The Philosophy of Monitoring

Jesse Morgan

June 30, 2010

As a system administrator, monitoring is a key job responsibility, yet arguments seem to arise on how to implement it (usually with people who won’t be paged at 3am). Before writing this, I looked around for an article on the goals and philosophy of system monitoring, but found very little that really applied to this topic. Hopefully this will help set some expectations for admins, managers and stakeholders on what you should monitor, and why it should be monitored.

Why you Monitor

Before you set up a single monitor, you have to ask yourself, “what is the goal?” After all, why are you even setting something up? Here are a few common reasons for configuring monitors:

Notification: Warning of an issue that requires intervention. What most people think of when you say “Monitoring”.
Reactionary: Automatic actions are taken when certain criteria are met. If common countermeasures are automated, you’ll have less to handle manually.
Informational: System status and historical trending allows you to show business customers that production “isn’t always down.” In reality, you may have 99% uptime, and often downtime is due to requested deployments. Statistical information can also be used for capacity planning.

Mentally dividing your monitors into groups will help you calculate which monitors require involvement. It’s not uncommon to have several thousand monitors at any given time, so it’s important not to assign critical importance to all of them. A wise man once said “When all alerts are critical, none of them are.”

When you should NOT Notify

Some monitors may have thresholds set which check for certain conditions; when those conditions are met, you may want to send some type of alert to an administrator. There are two types of notifications – Active and Passive:

Active Notification: Immediate Action is Required: “Site is Down!” A phone call, page, or IM may be used to contact someone. Direct action expected.
Passive Notification: Informational Purposes only: “JVM Memory usage is high.” Information is logged, and perhaps an email is sent. No direct action is expected, since there’s usually nothing you can do about it.

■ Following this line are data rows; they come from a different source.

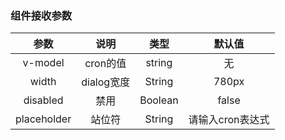 
### 组件接收参数
参数 |    说明    |   类型    | 默认值
:---:|:--------:|:-------:|:---:
v-model|  cron的值  | string  |无
width| dialog宽度 | String  |780px
disabled|    禁用    | Boolean |false
placeholder|   站位符    | String  |请输入cron表达式


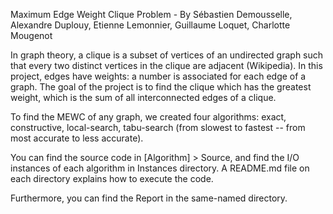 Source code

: Maximum Edge Weight Clique Problem - By Sébastien Demousselle, Alexandre Duplouy, Etienne Lemonnier, Guillaume Loquet, Charlotte Mougenot

In graph theory, a clique is a subset of vertices of an undirected graph such that every two distinct vertices in the clique are adjacent (Wikipedia). In this project, edges have weights: a number is associated for each edge of a graph. The goal of the project is to find the clique which has the greatest weight, which is the sum of all interconnected edges of a clique.

To find the MEWC of any graph, we created four algorithms: exact, constructive, local-search, tabu-search (from slowest to fastest -- from most accurate to less accurate).

You can find the source code in [Algorithm] > Source, and find the I/O instances of each algorithm in Instances directory. A README.md file on each directory explains how to execute the code.

Furthermore, you can find the Report in the same-named directory.
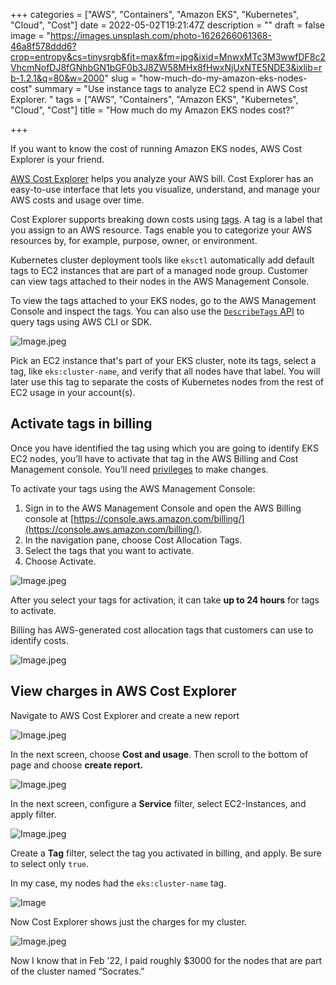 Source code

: +++
categories = ["AWS", "Containers", "Amazon EKS", "Kubernetes", "Cloud", "Cost"]
date = 2022-05-02T19:21:47Z
description = ""
draft = false
image = "https://images.unsplash.com/photo-1626266061368-46a8f578ddd6?crop=entropy&cs=tinysrgb&fit=max&fm=jpg&ixid=MnwxMTc3M3wwfDF8c2VhcmNofDJ8fGNhbGN1bGF0b3J8ZW58MHx8fHwxNjUxNTE5NDE3&ixlib=rb-1.2.1&q=80&w=2000"
slug = "how-much-do-my-amazon-eks-nodes-cost"
summary = "Use instance tags to analyze EC2 spend in AWS Cost Explorer. "
tags = ["AWS", "Containers", "Amazon EKS", "Kubernetes", "Cloud", "Cost"]
title = "How much do my Amazon EKS nodes cost?"

+++


If you want to know the cost of running Amazon EKS nodes, AWS Cost Explorer is your friend.

[AWS Cost Explorer](https://aws.amazon.com/aws-cost-management/aws-cost-explorer/) helps you analyze your AWS bill. Cost Explorer has an easy-to-use interface that lets you visualize, understand, and manage your AWS costs and usage over time.

Cost Explorer supports breaking down costs using [tags](https://docs.aws.amazon.com/AWSEC2/latest/UserGuide/Using_Tags.html). A tag is a label that you assign to an AWS resource. Tags enable you to categorize your AWS resources by, for example, purpose, owner, or environment.

Kubernetes cluster deployment tools like `eksctl` automatically add default tags to EC2 instances that are part of a managed node group. Customer can view tags attached to their nodes in the AWS Management Console.

To view the tags attached to your EKS nodes, go to the AWS Management Console and inspect the tags. You can also use the [`DescribeTags` API](https://docs.aws.amazon.com/AWSEC2/latest/APIReference/API_DescribeTags.html) to query tags using AWS CLI or SDK.

![Image.jpeg](https://res.craft.do/user/full/9d54cc03-adfe-f72f-3389-565eb7356d1d/99997738-88A8-4420-9881-286553E32476_2/hqNzdOTLsvdLYOyrPn70lF2cToHkSbhIDtm4xr8RA08z/Image.jpeg)

Pick an EC2 instance that's part of your EKS cluster, note its tags, select a tag, like `eks:cluster-name`, and verify that all nodes have that label. You will later use this tag to separate the costs of Kubernetes nodes from the rest of EC2 usage in your account(s).

## Activate tags in billing

Once you have identified the tag using which you are going to identify EKS EC2 nodes, you’ll have to activate that tag in the AWS Billing and Cost Management console. You’ll need [privileges](https://docs.aws.amazon.com/awsaccountbilling/latest/aboutv2/control-access-billing.html) to make changes.

To activate your tags using the AWS Management Console:

1. Sign in to the AWS Management Console and open the AWS Billing console at [https://console.aws.amazon.com/billing/](https://console.aws.amazon.com/billing/).
2. In the navigation pane, choose Cost Allocation Tags.
3. Select the tags that you want to activate.
4. Choose Activate.

![Image.jpeg](https://res.craft.do/user/full/9d54cc03-adfe-f72f-3389-565eb7356d1d/263EE126-DAD2-4F52-856E-6F065BF89E53_2/AwhushwYYUHGexRRGMqTseZBAfi0u2rQP8k2k8xeNpoz/Image.jpeg)

After you select your tags for activation, it can take **up to 24 hours** for tags to activate.

Billing has AWS-generated cost allocation tags that customers can use to identify costs.

![Image.jpeg](https://res.craft.do/user/full/9d54cc03-adfe-f72f-3389-565eb7356d1d/doc/0C3F9990-AB32-4876-85EB-CE7F7D9E4C83/123DF0AF-8C9D-4625-8816-FF6A2511B596_2/lHrGroWK3tRZFJVuLqOdx2xPWKEEADFIo5teWiGeIbgz/Image.jpeg)

## View charges in AWS Cost Explorer

Navigate to AWS Cost Explorer and create a new report

![Image.jpeg](https://res.craft.do/user/full/9d54cc03-adfe-f72f-3389-565eb7356d1d/3B13ED5A-B51C-4109-8D51-E3BC9187BF8A_2/dv6xOgqDiX8lQMHmPz0yqeySZ6OgPqEBAqRLyEifu3gz/Image.jpeg)

In the next screen, choose **Cost and usage**. Then scroll to the bottom of page and choose **create report.**

![Image.jpeg](https://res.craft.do/user/full/9d54cc03-adfe-f72f-3389-565eb7356d1d/doc/0C3F9990-AB32-4876-85EB-CE7F7D9E4C83/75A8974D-92E5-487B-8A66-F1DA634E81B0_2/aoYH9yyFtz8vHHrxMuthXXXaBlGYAuLdeUxbPeTqDCIz/Image.jpeg)

In the next screen, configure a **Service** filter, select EC2-Instances, and apply filter.

![Image.jpeg](https://res.craft.do/user/full/9d54cc03-adfe-f72f-3389-565eb7356d1d/doc/0C3F9990-AB32-4876-85EB-CE7F7D9E4C83/A360630B-8E50-42EE-8245-C5AADFA5BFFC_2/wmtRAMwgAJWxXCTAMjeTGPogUhEmOdiBnRxOuTylyuYz/Image.jpeg)

Create a **Tag** filter, select the tag you activated in billing, and apply. Be sure to select only `true`.

In my case, my nodes had the `eks:cluster-name` tag.

![Image](https://res.craft.do/user/full/9d54cc03-adfe-f72f-3389-565eb7356d1d/doc/7B8C4159-87D5-4FBF-847F-0AA3DB34730C/22D7482D-E383-43BC-B123-5D4C805D7C52_2/PPl1BfJ7puxg0H4lPCLqyxpX58r4cEAO0R7iTzLRsLIz/Image)

Now Cost Explorer shows just the charges for my cluster.

![Image.jpeg](https://res.craft.do/user/full/9d54cc03-adfe-f72f-3389-565eb7356d1d/AE2DDB1D-DD37-409F-81C6-B5F447210571_2/YpYzKtND10nuEyoY0qifZWzkxyyX31CW511EIjI02xwz/Image.jpeg)

Now I know that in Feb ’22, I paid roughly $3000 for the nodes that are part of the cluster named “Socrates.”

It’s easy to become addicted to passive notifications – but remember, data overload can mask important information. It becomes habit to ignore notifications if they are unimportant. The question then is not so much “when should you notify,” but “when shouldn’t you?” What it really boils down to is “Can/should I do anything about it right now?”

Non-critical (disk space creeps above 90% on /var on a dev server at 2am on a Saturday after several months of growth).
Nothing Systemic is wrong (admins can’t fix “low sales”).
3rd party system, such as a geocoding webservice, is down.
Will resolve shortly, such as a backup server pegging the CPU during midnight backups.

Some of these alerts can be avoided by setting a correct monitoring window (ignore CPU during the backup window, or set a blackout window for a deployment). Others simply can’t be addressed by administrators, although you may want to send informational emails to other members of the company (those managing 3rd party SLAs or responsible for tracking online sales)Â The next step after getting an alert is figure out what to do about it.

Reacting Properly

When a notification is sent out, there should be a definitive action that you can take. Think about why you were notified. There are a few rules to keep in mind when something goes wrong.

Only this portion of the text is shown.